- Title card
- Genre: Sci-fi, Drama, Fantasy, Musical
- Created by: ABS-CBN Studios
- Based on: Kokey by Romy Suzara
- Directed by: Wenn V. Deramas Ruel S. Bayani
- Music by: Vince De Jesus
- Ending theme: "Kokey" by Joshua Cadeliña
- Country of origin: Philippines
- Original language: Tagalog
- No. of episodes: 70

Production
- Executive producer: Brenda Lee Estopacio
- Running time: 45 minutes
- Production company: Star Creatives

Original release
- Network: ABS-CBN
- Release: August 6 – November 9, 2007

Related
- Kokey at Ako

= Kokey (TV series) =

Kokey is a 2007 Philippine television drama broadcast by ABS-CBN. The series is based on the 1997 film of the same title. Directed by Wenn V. Deramas and Ruel S. Bayani, it stars Joshua Cadeliña, Julia Barretto, Ruffa Gutierrez, Redford White, Eugene Domingo, Rhap Salazar, Nova Villa, Joji Lorenzo, Boots Anson-Roa, Mylene Dizon and Ryan Eigenmann. It aired on the network's Primetime Bida line up and worldwide on TFC from August 6 to November 9, 2007, replacing Which Star Are You From and was replaced by Princess Sarah.

==Overview==
===Film===

The first Kokey encounter happened twenty years ago. It was in 1997 when we were first introduced to the cute alien who had a penchant for befriending human beings. And his best friend then was the pre-pubescent Carlo Aquino in the movie entitled Kokey. It was directed by the same man who brought Cedie and Sarah, Ang Munting Prinsesa to the big screen---Romy Suzara.

==Plot==
An alien named Kokey from the planet Yekok had crash-landed on Earth in his ship. He eventually befriends a young orphan named Bong, and he helps Kokey to fix his ship so that he could return to planet Yekok. Kokey also befriends other people - Anna, the sister of Bong, Abie, an aspiring pilot who helped build Kokey's ship, and Peping. Meanwhile, Kokey's enemy, Korokoy, followed him to Earth in order to find a crystal which Kokey values the most. Bong, Anna, Abie & Peping must help Kokey to find the lost crystal, fix his ship in time, and defeat Korokoy.
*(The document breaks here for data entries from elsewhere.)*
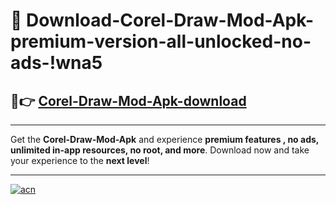 # 🤖 Download-Corel-Draw-Mod-Apk-premium-version-all-unlocked-no-ads-!wna5

## 🚀👉 [Corel-Draw-Mod-Apk-download](https://happymood.pages.dev?q=Corel+Draw+Mod+Apk&ref=wna5)

---

Get the **Corel-Draw-Mod-Apk** and experience **premium features , no ads, unlimited in-app resources, no root, and more**. Download now and take your experience to the **next level**!

---

[![acn](https://i.imgur.com/s9jy2pZ.png)](https://happymood.pages.dev?q=Corel+Draw+Mod+Apk&ref=wna5)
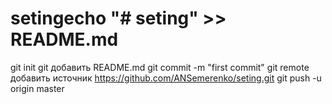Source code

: # setingecho "# seting" >> README.md 
git init 
git добавить README.md 
git commit -m "first commit" 
git remote добавить источник https://github.com/ANSemerenko/seting.git
 git push -u origin master
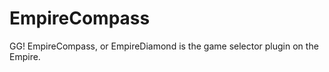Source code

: EmpireCompass
=============
GG! EmpireCompass, or EmpireDiamond is the game selector plugin on the Empire.
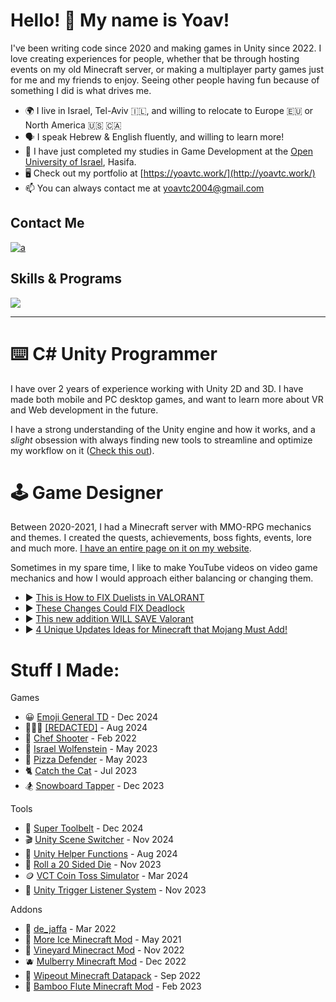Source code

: Hello! 👋 My name is Yoav!
========================

I've been writing code since 2020 and making games in Unity since 2022. I love creating experiences for people, whether that be through hosting events on my old Minecraft server, or making a multiplayer party games just for me and my friends to enjoy. Seeing other people having fun because of something I did is what drives me.

* 🌍  I live in Israel, Tel-Aviv 🇮🇱, and willing to relocate to Europe 🇪🇺 or North America  🇺🇸 🇨🇦
* 🗣️  I speak Hebrew & English fluently, and willing to learn more!
* 📖  I have just completed my studies in Game Development at the [Open University of Israel](https://www.openu.ac.il/), Hasifa.
* 🖥️  Check out my portfolio at [https://yoavtc.work/](http://yoavtc.work/)
* 📫  You can always contact me at [yoavtc2004@gmail.com](mailto:yoavtc2004@gmail.com)

## Contact Me
[![a](https://skillicons.dev/icons?i=discord,gmail,linkedin,&theme=light)](https://yoavtc.work/Main%20Pages/CONTACT_ME.html)

## Skills & Programs
![](https://skillicons.dev/icons?i=cs,unity,java,markdown,notion,rider,idea,vscode,visualstudio,pr,ae,au,ps,&theme=light)

---

# ⌨️ C# Unity Programmer
I have over 2 years of experience working with Unity 2D and 3D. I have made both mobile and PC desktop games, and want to learn more about VR and Web development in the future.

I have a strong understanding of the Unity engine and how it works, and a <i>slight</i> obsession with always finding new tools to streamline and optimize my workflow on it ([Check this out](https://yoavtc.github.io/top-tier-free-tools/)).

# 🕹️ Game Designer
Between 2020-2021, I had a Minecraft server with MMO-RPG mechanics and themes. I created the quests, achievements, boss fights, events, lore and much more. [I have an entire page on it on my website](https://yoavtc.work/projects/minecraft-server.html).

Sometimes in my spare time, I like to make YouTube videos on video game mechanics and how I would approach either balancing or changing them.

* ▶️ [This is How to FIX Duelists in VALORANT](https://youtu.be/Vowd_RgVyvU?si=yt6WufkEdaZNZkjA)
* ▶️ [These Changes Could FIX Deadlock](https://youtu.be/oReckK-Eq6Y?si=yGN-n2QIfRF9UtAq)
* ▶️ [This new addition WILL SAVE Valorant](https://youtu.be/Lie5LCECQ24?si=5njrhU8i0N8LDuRy)
* ▶️ [4 Unique Updates Ideas for Minecraft that Mojang Must Add!](https://youtu.be/uhrwxk5-JBA?si=pn5g_PmsPZ7EYPz6)

# Stuff I Made:
Games

* 😀 [Emoji General TD](https://yoavtc.work/projectsv2/emoji-general-td/) - Dec 2024
* 🏃‍♀️‍➡️ [[REDACTED]](https://yoavtc.work/projects/redacted.html) - Aug 2024
* 🐀 [Chef Shooter](https://yoavtc.work/projects/chef-shooter.html) - Feb 2022
* 👺 [Israel Wolfenstein](https://yoavtc.work/projects/israel-wolfenstein.html) - May 2023
* 🍕 [Pizza Defender](https://yoavtc.work/projects/pizza-defender.html) - May 2023
* 🐈 [Catch the Cat](https://yoavtc.work/projects/catch-the-cat.html) - Jul 2023
* 🏂 [Snowboard Tapper](https://yoavtc.work/projects/snowboard-tapper.html) - Dec 2023

Tools

* 🧰 [Super Toolbelt](https://github.com/YoavTC/super-toolbelt) - Dec 2024
* 🎬 [Unity Scene Switcher](https://github.com/YoavTC/unity-scene-switcher) - Nov 2024
* 🔨 [Unity Helper Functions](https://github.com/YoavTC/helper-functions) - Aug 2024
* 🎲 [Roll a 20 Sided Die](https://yoavtc.work/projects/roll-20.html) - Nov 2023
* 🪙 [VCT Coin Toss Simulator](https://yoavtc.work/projects/vct-cointoss.html) - Mar 2024
* 🚨 [Unity Trigger Listener System](https://yoavtc.work/projects/unity-event-system.html) - Nov 2023

Addons

* 🕌 [de_jaffa](https://yoavtc.work/projects/de_jaffa.html) - Mar 2022
* 🧊 [More Ice Minecraft Mod](https://www.curseforge.com/minecraft/mc-mods/more-ice) - May 2021
* 🍇 [Vineyard Minecract Mod](https://www.curseforge.com/minecraft/mc-mods/vineyard-mod) - Nov 2022
* 🫐 [Mulberry Minecraft Mod](https://www.curseforge.com/minecraft/mc-mods/mulberry) - Dec 2022
* 🔴 [Wipeout Minecraft Datapack](https://www.reddit.com/r/MinecraftCommands/comments/xe7bg2/i_made_a_working_wipeout_course_for_a_youtube/?utm_source=share&utm_medium=web3x&utm_name=web3xcss&utm_term=1&utm_content=share_button) - Sep 2022
* 🪈 [Bamboo Flute Minecraft Mod](https://yoavtc.work/projects/bamboo-flute.html) - Feb 2023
One night, as Kokey & the others were sleeping on a leaf (on their many adventures, they shrank at one point), Bong stayed awake & looked up at the sky, thinking sadly about his friend Kokey & what his life would look like without him (when he leaves for planet Yekok in the distant future). After singing a quite sad song about Kokey, he finally drifts off to sleep. The next day, they continue their search for the crystal. They encountered many mysteries & many problems they had to solve, but eventually they found the crystal & defeated Korokoy. Kokey's mother, Kakay, soon went to Earth to help her son. It turns out that Kokey's father, Kokoy, & Korokoy were enemies too. When they had found the crystal & defeated Korokoy, he said his final words: "I shall come back again!". Then Kokey & Kakay went off to Yekok in their spaceship. Once they were high in the night sky, his mother asked him, "Where's the crystal?" Then Kokey looked around & was alarmed to find out that he left the crystal with Bong! When his mother found out, they both cried, "AAAAAAAAAH!" as the spaceship flew away.

==Cast and characters==
===Main cast===
- Joshua Cadeliña as Bong
- Julia Barretto as Anna
- Ruffa Gutierrez as Trining
- Redford White as Nanding
- Eugene Domingo as Charisse
- Rhap Salazar as Jimboy
- Nova Villa as Sor. Aida
- Joji Lorenzo as Marcial
- Boots Anson-Roa as Doña Ingrid
- Mylene Dizon as Myra
- Ryan Eigenmann as Nicassio / Korokoy
- Zanjoe Marudo as Abi
- Megan Young as Shane
- Quintin Alianza as Peping

===Special participation===
- Sid Lucero as Isidro
- DJ Durano as Dr. DJ
- Jenny Miller as Divina
- Francis Magundayao as Elias
- Vice Ganda as Lyka Horse

==Sequel==
On ABS-CBN's Trade Launch for its then-upcoming shows for 2009, a preview was shown for the sequel with the title, "Kokey Returns". In November 2009, Kokey was included in the 21st Advertising Congress as ABS-CBN's then-upcoming 2010 programs. The sequel was retitled Kokey at Ako.